SUFFICIENCY OF THE EVIDENCE

                        Mikic argues that the evidence established self-defense as a matter of law and was insufficient to convict her of first-degree reckless homicide while armed with a dangerous weapon and aggravated battery while armed with a dangerous weapon. 

Upon a challenge to the sufficiency of the evidence to support a jury’s guilty verdict, we may not substitute our judgment for that of the jury “unless the evidence, viewed most favorably to the state and the conviction, is so lacking in probative value and force” that no reasonable jury “could have found guilt beyond a reasonable doubt.”  State v. Poellinger, 153 Wis.2d 493, 507, 451 N.W.2d 752, 758 (1990).  We will uphold the verdict if any possibility exists that the jury could have drawn the inference of guilt from the evidence.  See id.  It is within the jury’s province to fairly resolve conflicts in the testimony, weigh the evidence and draw reasonable inferences from the facts.  See id. at 506, 451 N.W.2d at 757.  If more than one reasonable inference can be drawn from the evidence, the reviewing court must adopt the inference which supports the conviction.  See State v. Hamilton, 120 Wis.2d 532, 541, 356 N.W.2d 169, 173-74 (1984).  

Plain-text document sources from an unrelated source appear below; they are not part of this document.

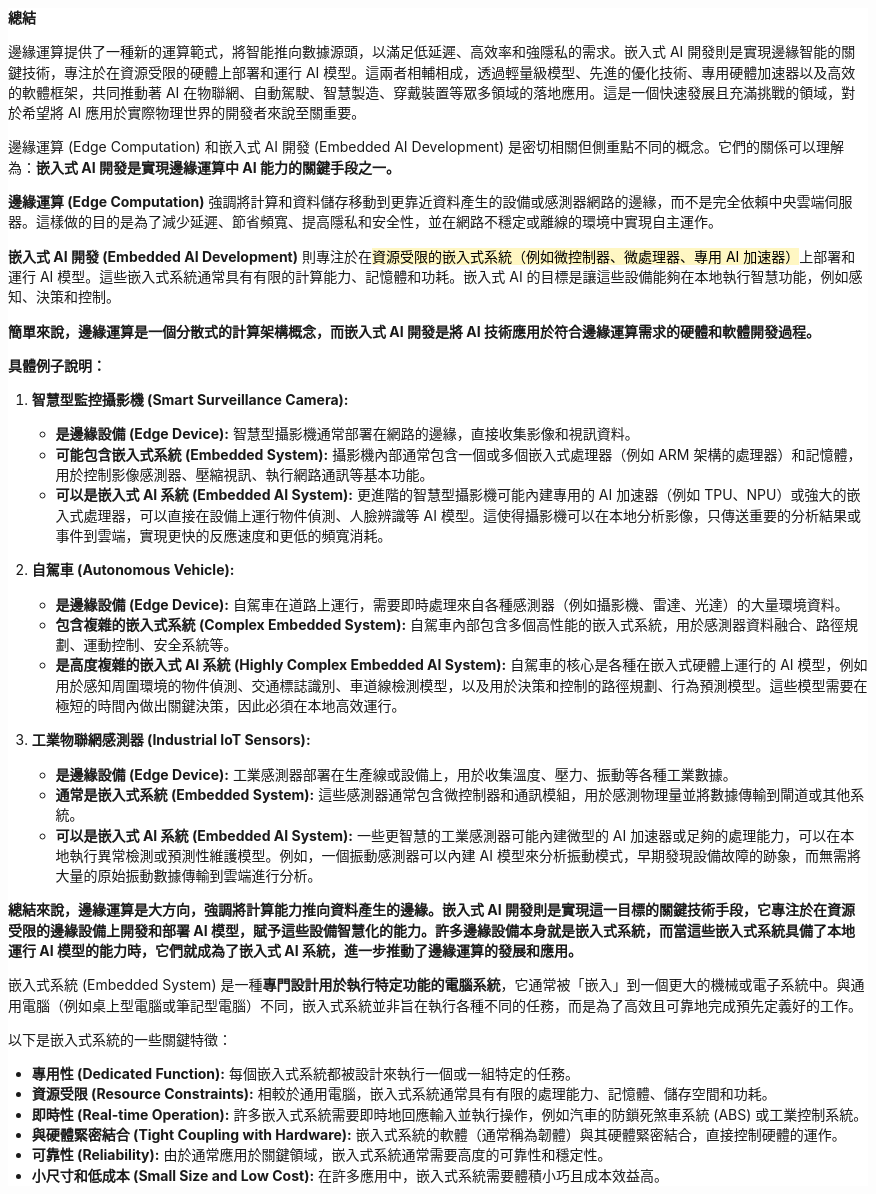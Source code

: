 
**總結**

邊緣運算提供了一種新的運算範式，將智能推向數據源頭，以滿足低延遲、高效率和強隱私的需求。嵌入式 AI 開發則是實現邊緣智能的關鍵技術，專注於在資源受限的硬體上部署和運行 AI 模型。這兩者相輔相成，透過輕量級模型、先進的優化技術、專用硬體加速器以及高效的軟體框架，共同推動著 AI 在物聯網、自動駕駛、智慧製造、穿戴裝置等眾多領域的落地應用。這是一個快速發展且充滿挑戰的領域，對於希望將 AI 應用於實際物理世界的開發者來說至關重要。




邊緣運算 (Edge Computation) 和嵌入式 AI 開發 (Embedded AI Development) 是密切相關但側重點不同的概念。它們的關係可以理解為：**嵌入式 AI 開發是實現邊緣運算中 AI 能力的關鍵手段之一。**

**邊緣運算 (Edge Computation)** 強調將計算和資料儲存移動到更靠近資料產生的設備或感測器網路的邊緣，而不是完全依賴中央雲端伺服器。這樣做的目的是為了減少延遲、節省頻寬、提高隱私和安全性，並在網路不穩定或離線的環境中實現自主運作。

**嵌入式 AI 開發 (Embedded AI Development)** 則專注於在<mark style="background: #FFF3A3A6;">資源受限的嵌入式系統（例如微控制器、微處理器、專用 AI 加速器）</mark>上部署和運行 AI 模型。這些嵌入式系統通常具有有限的計算能力、記憶體和功耗。嵌入式 AI 的目標是讓這些設備能夠在本地執行智慧功能，例如感知、決策和控制。

**簡單來說，邊緣運算是一個分散式的計算架構概念，而嵌入式 AI 開發是將 AI 技術應用於符合邊緣運算需求的硬體和軟體開發過程。**

**具體例子說明：**

1. **智慧型監控攝影機 (Smart Surveillance Camera):**
    
    - **是邊緣設備 (Edge Device):** 智慧型攝影機通常部署在網路的邊緣，直接收集影像和視訊資料。
    - **可能包含嵌入式系統 (Embedded System):** 攝影機內部通常包含一個或多個嵌入式處理器（例如 ARM 架構的處理器）和記憶體，用於控制影像感測器、壓縮視訊、執行網路通訊等基本功能。
    - **可以是嵌入式 AI 系統 (Embedded AI System):** 更進階的智慧型攝影機可能內建專用的 AI 加速器（例如 TPU、NPU）或強大的嵌入式處理器，可以直接在設備上運行物件偵測、人臉辨識等 AI 模型。這使得攝影機可以在本地分析影像，只傳送重要的分析結果或事件到雲端，實現更快的反應速度和更低的頻寬消耗。
2. **自駕車 (Autonomous Vehicle):**
    
    - **是邊緣設備 (Edge Device):** 自駕車在道路上運行，需要即時處理來自各種感測器（例如攝影機、雷達、光達）的大量環境資料。
    - **包含複雜的嵌入式系統 (Complex Embedded System):** 自駕車內部包含多個高性能的嵌入式系統，用於感測器資料融合、路徑規劃、運動控制、安全系統等。
    - **是高度複雜的嵌入式 AI 系統 (Highly Complex Embedded AI System):** 自駕車的核心是各種在嵌入式硬體上運行的 AI 模型，例如用於感知周圍環境的物件偵測、交通標誌識別、車道線檢測模型，以及用於決策和控制的路徑規劃、行為預測模型。這些模型需要在極短的時間內做出關鍵決策，因此必須在本地高效運行。
3. **工業物聯網感測器 (Industrial IoT Sensors):**
    
    - **是邊緣設備 (Edge Device):** 工業感測器部署在生產線或設備上，用於收集溫度、壓力、振動等各種工業數據。
    - **通常是嵌入式系統 (Embedded System):** 這些感測器通常包含微控制器和通訊模組，用於感測物理量並將數據傳輸到閘道或其他系統。
    - **可以是嵌入式 AI 系統 (Embedded AI System):** 一些更智慧的工業感測器可能內建微型的 AI 加速器或足夠的處理能力，可以在本地執行異常檢測或預測性維護模型。例如，一個振動感測器可以內建 AI 模型來分析振動模式，早期發現設備故障的跡象，而無需將大量的原始振動數據傳輸到雲端進行分析。

**總結來說，邊緣運算是大方向，強調將計算能力推向資料產生的邊緣。嵌入式 AI 開發則是實現這一目標的關鍵技術手段，它專注於在資源受限的邊緣設備上開發和部署 AI 模型，賦予這些設備智慧化的能力。許多邊緣設備本身就是嵌入式系統，而當這些嵌入式系統具備了本地運行 AI 模型的能力時，它們就成為了嵌入式 AI 系統，進一步推動了邊緣運算的發展和應用。**



嵌入式系統 (Embedded System) 是一種**專門設計用於執行特定功能的電腦系統**，它通常被「嵌入」到一個更大的機械或電子系統中。與通用電腦（例如桌上型電腦或筆記型電腦）不同，嵌入式系統並非旨在執行各種不同的任務，而是為了高效且可靠地完成預先定義好的工作。

以下是嵌入式系統的一些關鍵特徵：

- **專用性 (Dedicated Function):** 每個嵌入式系統都被設計來執行一個或一組特定的任務。
- **資源受限 (Resource Constraints):** 相較於通用電腦，嵌入式系統通常具有有限的處理能力、記憶體、儲存空間和功耗。
- **即時性 (Real-time Operation):** 許多嵌入式系統需要即時地回應輸入並執行操作，例如汽車的防鎖死煞車系統 (ABS) 或工業控制系統。
- **與硬體緊密結合 (Tight Coupling with Hardware):** 嵌入式系統的軟體（通常稱為韌體）與其硬體緊密結合，直接控制硬體的運作。
- **可靠性 (Reliability):** 由於通常應用於關鍵領域，嵌入式系統通常需要高度的可靠性和穩定性。
- **小尺寸和低成本 (Small Size and Low Cost):** 在許多應用中，嵌入式系統需要體積小巧且成本效益高。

On appeal, Mikic argues that because she acted in self-defense, the jury should have acquitted her.  In response, the State points out the evidence upon which the jury could have relied to reach its guilty verdicts.  The jury was entitled to sift and weigh the evidence of self-defense against other evidence upon which it could base a conviction.  See Poellinger, 153 Wis.2d at 506, 451 N.W.2d at 757.  Because the jury was free to reject Mikic’s self-defense claim and accept other evidence that Mikic recklessly caused Frank’s death under circumstances which showed utter disregard for human life, see § 940.02(1), Stats., we are bound by the jury’s findings and inferences.  See Hamilton, 120 Wis.2d at 541, 356 N.W.2d at 173-74.

SENTENCING

Mikic argues that the trial court misused its discretion in sentencing her to twenty years for reckless homicide and to a concurrent fifteen-year term for aggravated battery because it did not consider Mikic’s self-defense claim.  The weight to be given to each sentencing factor is within the trial court’s broad discretion.  See State v. Thompson, 172 Wis.2d 257, 264, 493 N.W.2d 729, 732 (Ct. App. 1992).  That discretion is exceeded only where the sentence imposed is so excessive and unusual and so disproportionate to the offense committed as to shock public sentiment and violate the judgment of reasonable people concerning what is right and proper under the circumstances.  See id.

Mikic’s sentence does not fall within the category of sentences which shock public sentiment.  Mikic faced a maximum sentence of sixty years for both counts, and the State sought the maximum sentence.  Mikic received one-third of the possible maximum sentence.  The trial considered the three primary factors which should drive sentencing:  the gravity of the offense, the defendant’s character and the need to protect the public.  See State v. Paske, 163 Wis.2d 52, 62, 471 N.W.2d 55, 59 (1991).

Mikic briefly argues that the trial court erroneously restricted presentation of her self-defense claim at sentencing.  However, the trial court adequately expressed its reasons for doing so¾it was familiar with the self-defense claim from trial and did not want to retry the case.  The court later explained why it did not agree that Mikic was a victim of long-term abuse and rejected her self-defense claim. 

By the Court.—Judgment and order affirmed.

This opinion will not be published.  See Rule 809.23(1)(b)5, Stats.


 



[1]  Miranda v. Arizona, 384 U.S. 436 (1966).

[2]  We reject Mikic’s claim that the officers were required to administer the full Miranda rights at the police station before taking a second statement.  See State v. Jones, 192 Wis.2d 78, 99, 532 N.W.2d 79, 87 (1995). 

[3]  Count 1 of the information charged first-degree reckless homicide under § 940.02(1), Stats.

[4]  Counsel is allowed considerable latitude in closing arguments and the trial court has discretion to determine the propriety of the argument.  See State v. Draize, 88 Wis.2d 445, 454, 276 N.W.2d 784, 789 (1979).